Wait, what?! Aren’t fatty fish like salmon and tuna rich in omega-3s and at the top every must-eat list? Only to a point. Some fish contain high levels of mercury, and high levels of mercury can lead to hair loss. Mercury disrupts protein development and affects your absorption of zinc (which is essential to keratin formation)—all of this interferes with the growth process. Steer clear of swordfish and mackerel (both have high mercury levels), and choose the “light” varieties of canned tuna, salmon, and shrimp to keep your mercury consumption down. According to the Food and Drug Administration, as long as you eat no more than 12 ounces weekly and get your sushi fix fewer than four times a week, your health and your hair will stay out of the danger zone.
Sugar: It’s bad for your skin, and it’s bad for your hair.
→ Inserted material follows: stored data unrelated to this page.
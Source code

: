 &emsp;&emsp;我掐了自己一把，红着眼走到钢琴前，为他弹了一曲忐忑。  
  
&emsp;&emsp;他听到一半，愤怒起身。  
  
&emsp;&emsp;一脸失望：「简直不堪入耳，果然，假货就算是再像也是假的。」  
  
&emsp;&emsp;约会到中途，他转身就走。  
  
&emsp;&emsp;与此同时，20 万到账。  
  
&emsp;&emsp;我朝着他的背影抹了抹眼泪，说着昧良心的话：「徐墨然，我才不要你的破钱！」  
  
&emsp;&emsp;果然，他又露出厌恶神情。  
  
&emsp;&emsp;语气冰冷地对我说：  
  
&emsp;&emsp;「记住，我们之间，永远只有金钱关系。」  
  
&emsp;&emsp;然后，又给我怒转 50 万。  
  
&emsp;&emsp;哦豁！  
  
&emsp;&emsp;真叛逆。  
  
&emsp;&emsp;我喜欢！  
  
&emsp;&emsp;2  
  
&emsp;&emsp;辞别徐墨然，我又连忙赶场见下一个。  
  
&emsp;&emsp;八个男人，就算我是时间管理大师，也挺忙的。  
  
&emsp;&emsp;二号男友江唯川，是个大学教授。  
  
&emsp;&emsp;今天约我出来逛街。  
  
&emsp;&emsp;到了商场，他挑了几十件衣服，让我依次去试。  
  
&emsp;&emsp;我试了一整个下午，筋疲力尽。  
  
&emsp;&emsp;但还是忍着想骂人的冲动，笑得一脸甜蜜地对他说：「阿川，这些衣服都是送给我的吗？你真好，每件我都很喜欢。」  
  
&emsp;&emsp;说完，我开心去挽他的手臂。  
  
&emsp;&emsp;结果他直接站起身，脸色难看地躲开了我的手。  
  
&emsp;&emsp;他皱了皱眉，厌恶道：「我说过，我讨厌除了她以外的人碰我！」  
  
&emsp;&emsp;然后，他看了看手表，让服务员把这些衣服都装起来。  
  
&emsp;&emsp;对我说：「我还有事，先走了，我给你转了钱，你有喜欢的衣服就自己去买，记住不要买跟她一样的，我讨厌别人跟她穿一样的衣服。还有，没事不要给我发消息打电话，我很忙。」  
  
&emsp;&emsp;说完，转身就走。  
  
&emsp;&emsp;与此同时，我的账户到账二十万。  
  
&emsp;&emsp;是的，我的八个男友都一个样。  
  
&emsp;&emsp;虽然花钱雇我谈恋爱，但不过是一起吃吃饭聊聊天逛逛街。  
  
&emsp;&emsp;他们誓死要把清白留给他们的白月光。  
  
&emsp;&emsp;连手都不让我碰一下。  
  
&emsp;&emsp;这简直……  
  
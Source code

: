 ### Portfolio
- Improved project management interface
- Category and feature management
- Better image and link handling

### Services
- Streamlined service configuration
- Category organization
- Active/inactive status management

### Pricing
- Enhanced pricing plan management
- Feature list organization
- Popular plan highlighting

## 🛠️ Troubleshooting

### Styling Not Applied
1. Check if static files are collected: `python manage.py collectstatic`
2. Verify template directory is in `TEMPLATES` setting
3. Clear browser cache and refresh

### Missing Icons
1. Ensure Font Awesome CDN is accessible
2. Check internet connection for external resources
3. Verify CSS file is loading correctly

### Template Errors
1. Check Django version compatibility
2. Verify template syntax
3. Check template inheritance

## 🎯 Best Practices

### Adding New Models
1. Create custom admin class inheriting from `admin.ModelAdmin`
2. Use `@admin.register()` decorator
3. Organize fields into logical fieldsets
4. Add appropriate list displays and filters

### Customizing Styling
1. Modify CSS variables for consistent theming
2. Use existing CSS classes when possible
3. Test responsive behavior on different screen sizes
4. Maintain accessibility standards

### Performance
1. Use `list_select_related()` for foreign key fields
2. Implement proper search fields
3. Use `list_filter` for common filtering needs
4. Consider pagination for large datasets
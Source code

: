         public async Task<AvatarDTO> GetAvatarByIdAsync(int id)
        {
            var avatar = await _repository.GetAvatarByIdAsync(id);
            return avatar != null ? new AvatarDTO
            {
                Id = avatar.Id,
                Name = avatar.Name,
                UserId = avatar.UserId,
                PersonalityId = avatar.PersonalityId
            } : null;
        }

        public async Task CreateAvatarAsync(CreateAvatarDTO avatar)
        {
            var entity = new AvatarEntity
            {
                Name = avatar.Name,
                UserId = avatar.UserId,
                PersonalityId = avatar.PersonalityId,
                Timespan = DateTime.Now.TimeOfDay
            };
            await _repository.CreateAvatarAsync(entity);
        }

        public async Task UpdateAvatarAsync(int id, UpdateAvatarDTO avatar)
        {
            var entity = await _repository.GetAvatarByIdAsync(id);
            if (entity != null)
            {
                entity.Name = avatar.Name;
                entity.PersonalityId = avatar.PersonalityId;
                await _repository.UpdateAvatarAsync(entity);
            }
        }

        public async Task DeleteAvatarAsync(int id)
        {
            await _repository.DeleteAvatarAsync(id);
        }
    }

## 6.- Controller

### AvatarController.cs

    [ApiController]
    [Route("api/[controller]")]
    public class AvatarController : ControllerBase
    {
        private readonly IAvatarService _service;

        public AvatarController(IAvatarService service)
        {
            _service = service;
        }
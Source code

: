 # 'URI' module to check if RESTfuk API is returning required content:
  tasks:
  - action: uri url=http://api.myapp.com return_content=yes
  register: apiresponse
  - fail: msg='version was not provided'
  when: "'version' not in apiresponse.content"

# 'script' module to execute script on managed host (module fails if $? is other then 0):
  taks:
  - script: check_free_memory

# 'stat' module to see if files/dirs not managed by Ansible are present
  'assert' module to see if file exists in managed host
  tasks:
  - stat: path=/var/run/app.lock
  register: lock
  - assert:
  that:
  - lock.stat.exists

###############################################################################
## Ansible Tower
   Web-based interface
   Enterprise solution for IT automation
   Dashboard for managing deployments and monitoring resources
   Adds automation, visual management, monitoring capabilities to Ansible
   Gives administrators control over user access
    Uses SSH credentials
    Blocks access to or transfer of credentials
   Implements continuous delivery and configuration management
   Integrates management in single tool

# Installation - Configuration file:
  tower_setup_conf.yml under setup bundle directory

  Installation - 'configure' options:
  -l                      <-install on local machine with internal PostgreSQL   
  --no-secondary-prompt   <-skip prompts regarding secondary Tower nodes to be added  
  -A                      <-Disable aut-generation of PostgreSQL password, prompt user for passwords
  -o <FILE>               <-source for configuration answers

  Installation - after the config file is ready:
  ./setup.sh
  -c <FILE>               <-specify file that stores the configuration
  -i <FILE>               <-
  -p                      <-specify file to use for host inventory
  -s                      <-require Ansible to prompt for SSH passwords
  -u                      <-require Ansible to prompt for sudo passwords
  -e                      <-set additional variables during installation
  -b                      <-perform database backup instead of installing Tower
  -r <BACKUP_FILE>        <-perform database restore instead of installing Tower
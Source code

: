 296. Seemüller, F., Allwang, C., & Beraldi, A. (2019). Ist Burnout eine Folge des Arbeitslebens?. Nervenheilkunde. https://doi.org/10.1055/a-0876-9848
No surprise here. But the why is pretty interesting. “Sugary foods like your favorite candies or cupcakes cause your insulin level to rise, which also causes an increase in androgen (a male hormone) in your body,” says Carla Rivas, hairstylist and co-founder of the all-natural hair growth vitamin Hair la Vie ($39. According to Rivas, androgen is known to irritate and shrink hair follicles. And shrunken, irritated follicles do not produce long, strong hair.
The logic follows, then, that your juice cleanse isn’t helping the situation either. When you’re on a juice cleanse, you’re on an all-sugar, no-protein (more on this next) diet. So, you’re spiking your insulin and androgen levels (which can lead to hair thinning and loss), and all that sugar is creating a great deal of inflammation in your body—which isn’t good for anything, hair included.
Your hair is made of proteins, which it needs to grow healthy and long. “Starches like white bread, pasta, and a lot of cereals, which can be low in protein, will leave your hair limp and unhealthy,” Rivas says. These foods also tend to be high on the glycemic index—high sugar, low protein is not a good combo. “That bounce and shine you want is not possible without a healthy dose of protein.”
Chances are your diet isn’t abnormally high in vitamin A, but if you’re taking multivitamins or a vitamin A supplement, you may want to reevaluate your intake. While generally a good nutritional addition, vitamin A in high doses is toxic to hair follicles. A vitamin A overload will shrink your oil glands to the point that they’re no longer producing the amount of oil necessary to nourish your strands, leading to hair loss. You’d have to eat a whole lot of tomatoes and carrots to reach this point, but if you’re a vitamin popper, you may want to check with your doctor to make sure you’re not getting too much of a good thing.